What Are Core Web Vitals?
Article by Pierre Zarokian.
Core Web Vitals are a set of specific factors that Google considers crucial in assessing the overall user experience on a website. Introduced as part of Google’s Page Experience update, Core Web Vitals focus on key aspects of web page loading, interactivity, and visual stability. These metrics aim to help website owners and developers optimize their sites for a better user experience. There are three main Core Web Vitals:
- Largest Contentful Paint (LCP): This metric measures the loading performance of a web page. It specifically looks at the time it takes for the largest content element, whether it’s an image, video, or block-level text element, to become visible to the user.
- Cumulative Layout Shift (CLS): CLS assesses the visual stability of a page by measuring unexpected layout shifts during the loading process. It quantifies the amount of content that unexpectedly moves, causing users to click on the wrong elements.
- First Input Delay (FID): FID gauges a user’s first interaction with a page, such as clicking a button or a link. It measures the delay between the user’s action and the browser’s response. A low FID is indicative of a more responsive and user-friendly website.
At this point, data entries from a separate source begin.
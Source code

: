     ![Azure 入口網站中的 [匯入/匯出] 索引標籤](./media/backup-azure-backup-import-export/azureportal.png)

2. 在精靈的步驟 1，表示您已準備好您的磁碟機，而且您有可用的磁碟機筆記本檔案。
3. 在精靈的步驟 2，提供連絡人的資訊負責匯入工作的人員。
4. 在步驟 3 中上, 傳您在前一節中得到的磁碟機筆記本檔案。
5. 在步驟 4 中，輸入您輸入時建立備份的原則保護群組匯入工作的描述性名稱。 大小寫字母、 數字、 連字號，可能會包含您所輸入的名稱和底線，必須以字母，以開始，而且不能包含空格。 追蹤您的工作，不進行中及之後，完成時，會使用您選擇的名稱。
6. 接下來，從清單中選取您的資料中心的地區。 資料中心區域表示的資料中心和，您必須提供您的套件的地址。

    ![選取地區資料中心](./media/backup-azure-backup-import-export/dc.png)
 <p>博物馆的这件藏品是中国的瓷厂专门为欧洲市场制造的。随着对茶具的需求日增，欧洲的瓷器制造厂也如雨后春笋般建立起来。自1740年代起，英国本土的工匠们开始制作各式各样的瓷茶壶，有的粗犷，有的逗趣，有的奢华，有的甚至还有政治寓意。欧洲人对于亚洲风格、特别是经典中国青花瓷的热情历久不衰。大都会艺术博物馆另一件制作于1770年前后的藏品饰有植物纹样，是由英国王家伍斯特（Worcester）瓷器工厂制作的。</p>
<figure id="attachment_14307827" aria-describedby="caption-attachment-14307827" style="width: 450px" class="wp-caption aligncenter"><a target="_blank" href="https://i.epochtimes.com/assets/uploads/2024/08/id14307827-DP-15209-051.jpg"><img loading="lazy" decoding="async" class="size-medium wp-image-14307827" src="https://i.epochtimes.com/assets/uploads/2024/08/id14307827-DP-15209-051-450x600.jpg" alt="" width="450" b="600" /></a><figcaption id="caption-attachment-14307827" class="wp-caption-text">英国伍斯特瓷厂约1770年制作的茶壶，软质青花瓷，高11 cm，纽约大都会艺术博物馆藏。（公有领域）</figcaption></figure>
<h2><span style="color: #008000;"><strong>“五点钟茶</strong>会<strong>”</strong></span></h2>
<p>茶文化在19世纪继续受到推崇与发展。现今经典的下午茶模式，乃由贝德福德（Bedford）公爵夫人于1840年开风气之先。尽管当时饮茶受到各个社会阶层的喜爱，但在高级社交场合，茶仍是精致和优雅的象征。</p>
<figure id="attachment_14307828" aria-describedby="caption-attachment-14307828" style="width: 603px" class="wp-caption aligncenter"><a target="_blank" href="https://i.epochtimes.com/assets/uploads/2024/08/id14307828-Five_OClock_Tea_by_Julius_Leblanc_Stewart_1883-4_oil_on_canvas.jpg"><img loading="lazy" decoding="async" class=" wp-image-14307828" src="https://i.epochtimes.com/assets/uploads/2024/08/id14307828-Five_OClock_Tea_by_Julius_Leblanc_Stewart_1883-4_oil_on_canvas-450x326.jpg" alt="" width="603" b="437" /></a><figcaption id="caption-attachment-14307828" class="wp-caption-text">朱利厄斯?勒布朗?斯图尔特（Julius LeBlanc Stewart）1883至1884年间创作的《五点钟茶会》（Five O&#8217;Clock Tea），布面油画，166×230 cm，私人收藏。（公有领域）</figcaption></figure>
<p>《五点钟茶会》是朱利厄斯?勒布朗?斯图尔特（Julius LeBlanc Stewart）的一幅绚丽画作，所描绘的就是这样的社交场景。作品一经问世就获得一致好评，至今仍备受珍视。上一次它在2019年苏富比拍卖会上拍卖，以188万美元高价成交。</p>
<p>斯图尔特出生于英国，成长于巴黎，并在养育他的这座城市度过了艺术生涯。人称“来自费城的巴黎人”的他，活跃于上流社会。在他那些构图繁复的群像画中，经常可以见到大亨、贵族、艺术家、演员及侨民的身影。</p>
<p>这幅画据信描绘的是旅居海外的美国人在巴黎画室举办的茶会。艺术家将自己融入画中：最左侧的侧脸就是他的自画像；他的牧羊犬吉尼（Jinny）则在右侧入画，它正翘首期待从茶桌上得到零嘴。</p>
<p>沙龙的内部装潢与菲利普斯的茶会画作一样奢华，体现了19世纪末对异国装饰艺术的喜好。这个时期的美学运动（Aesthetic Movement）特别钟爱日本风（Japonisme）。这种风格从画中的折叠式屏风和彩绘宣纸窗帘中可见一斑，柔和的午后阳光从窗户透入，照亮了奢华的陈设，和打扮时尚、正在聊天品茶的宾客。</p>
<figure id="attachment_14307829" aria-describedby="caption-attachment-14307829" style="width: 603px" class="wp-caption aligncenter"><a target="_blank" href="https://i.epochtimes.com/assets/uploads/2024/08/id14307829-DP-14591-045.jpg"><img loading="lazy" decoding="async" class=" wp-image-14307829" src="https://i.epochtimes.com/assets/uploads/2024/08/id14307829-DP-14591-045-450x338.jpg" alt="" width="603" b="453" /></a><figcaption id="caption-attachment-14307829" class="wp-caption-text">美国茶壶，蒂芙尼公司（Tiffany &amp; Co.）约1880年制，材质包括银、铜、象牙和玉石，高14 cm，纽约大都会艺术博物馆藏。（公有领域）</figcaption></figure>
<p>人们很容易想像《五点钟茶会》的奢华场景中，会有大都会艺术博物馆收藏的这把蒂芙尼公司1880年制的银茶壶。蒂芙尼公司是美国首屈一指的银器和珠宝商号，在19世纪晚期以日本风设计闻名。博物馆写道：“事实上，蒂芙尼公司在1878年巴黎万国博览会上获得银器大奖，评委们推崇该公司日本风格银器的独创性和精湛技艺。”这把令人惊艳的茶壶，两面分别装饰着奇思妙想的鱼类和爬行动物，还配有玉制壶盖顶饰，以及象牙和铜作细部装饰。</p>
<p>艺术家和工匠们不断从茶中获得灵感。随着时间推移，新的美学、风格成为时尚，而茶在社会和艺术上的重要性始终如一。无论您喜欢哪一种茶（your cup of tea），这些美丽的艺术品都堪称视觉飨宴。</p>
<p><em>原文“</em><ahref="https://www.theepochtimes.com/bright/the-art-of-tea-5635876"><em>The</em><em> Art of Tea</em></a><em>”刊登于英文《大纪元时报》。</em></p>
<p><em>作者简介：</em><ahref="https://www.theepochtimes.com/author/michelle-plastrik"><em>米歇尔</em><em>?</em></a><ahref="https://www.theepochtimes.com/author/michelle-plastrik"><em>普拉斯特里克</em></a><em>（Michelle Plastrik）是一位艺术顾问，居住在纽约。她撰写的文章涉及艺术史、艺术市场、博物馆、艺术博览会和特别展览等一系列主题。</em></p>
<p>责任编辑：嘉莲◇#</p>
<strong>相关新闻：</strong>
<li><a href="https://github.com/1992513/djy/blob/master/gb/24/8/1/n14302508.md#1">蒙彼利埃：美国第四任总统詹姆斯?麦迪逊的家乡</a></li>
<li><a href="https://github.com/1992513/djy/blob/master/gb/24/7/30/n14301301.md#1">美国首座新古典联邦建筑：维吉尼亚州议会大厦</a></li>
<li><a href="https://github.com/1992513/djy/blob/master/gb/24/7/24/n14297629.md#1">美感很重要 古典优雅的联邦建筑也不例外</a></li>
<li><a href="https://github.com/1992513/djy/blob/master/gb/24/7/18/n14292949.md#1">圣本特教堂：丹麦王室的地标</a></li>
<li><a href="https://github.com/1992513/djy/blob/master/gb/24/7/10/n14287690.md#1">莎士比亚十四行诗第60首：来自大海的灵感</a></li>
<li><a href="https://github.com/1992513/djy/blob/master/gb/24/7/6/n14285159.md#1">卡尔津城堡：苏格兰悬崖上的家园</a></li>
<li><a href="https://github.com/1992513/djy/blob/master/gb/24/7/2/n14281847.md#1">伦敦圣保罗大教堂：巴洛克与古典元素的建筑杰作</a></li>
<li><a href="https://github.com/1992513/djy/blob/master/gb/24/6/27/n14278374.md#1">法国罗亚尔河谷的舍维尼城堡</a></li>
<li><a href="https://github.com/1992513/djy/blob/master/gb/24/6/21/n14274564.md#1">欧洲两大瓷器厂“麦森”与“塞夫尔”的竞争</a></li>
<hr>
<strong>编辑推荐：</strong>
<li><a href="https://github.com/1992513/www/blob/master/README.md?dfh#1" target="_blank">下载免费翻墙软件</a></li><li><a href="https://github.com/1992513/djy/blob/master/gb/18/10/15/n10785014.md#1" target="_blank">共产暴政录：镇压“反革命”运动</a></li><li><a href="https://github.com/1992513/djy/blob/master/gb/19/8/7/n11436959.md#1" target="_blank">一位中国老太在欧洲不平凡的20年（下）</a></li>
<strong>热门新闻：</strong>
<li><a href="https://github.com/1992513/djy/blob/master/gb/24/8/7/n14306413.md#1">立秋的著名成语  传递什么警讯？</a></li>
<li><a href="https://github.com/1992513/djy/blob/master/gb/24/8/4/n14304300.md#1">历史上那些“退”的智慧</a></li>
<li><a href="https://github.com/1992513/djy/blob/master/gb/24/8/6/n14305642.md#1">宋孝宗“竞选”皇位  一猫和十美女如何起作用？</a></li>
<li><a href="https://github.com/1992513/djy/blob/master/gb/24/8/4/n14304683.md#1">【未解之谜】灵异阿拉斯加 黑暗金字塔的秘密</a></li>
Meeting the criteria for these Core Web Vitals is essential for achieving a good Page Experience score, which, in turn, can positively impact a website’s search engine rankings. Web developers and site owners can use tools like Google PageSpeed Insights and Google Search Console to assess and improve their Core Web Vitals performance. It’s important to stay updated on Google’s guidelines and any changes to the Core Web Vitals metrics for effective website optimization.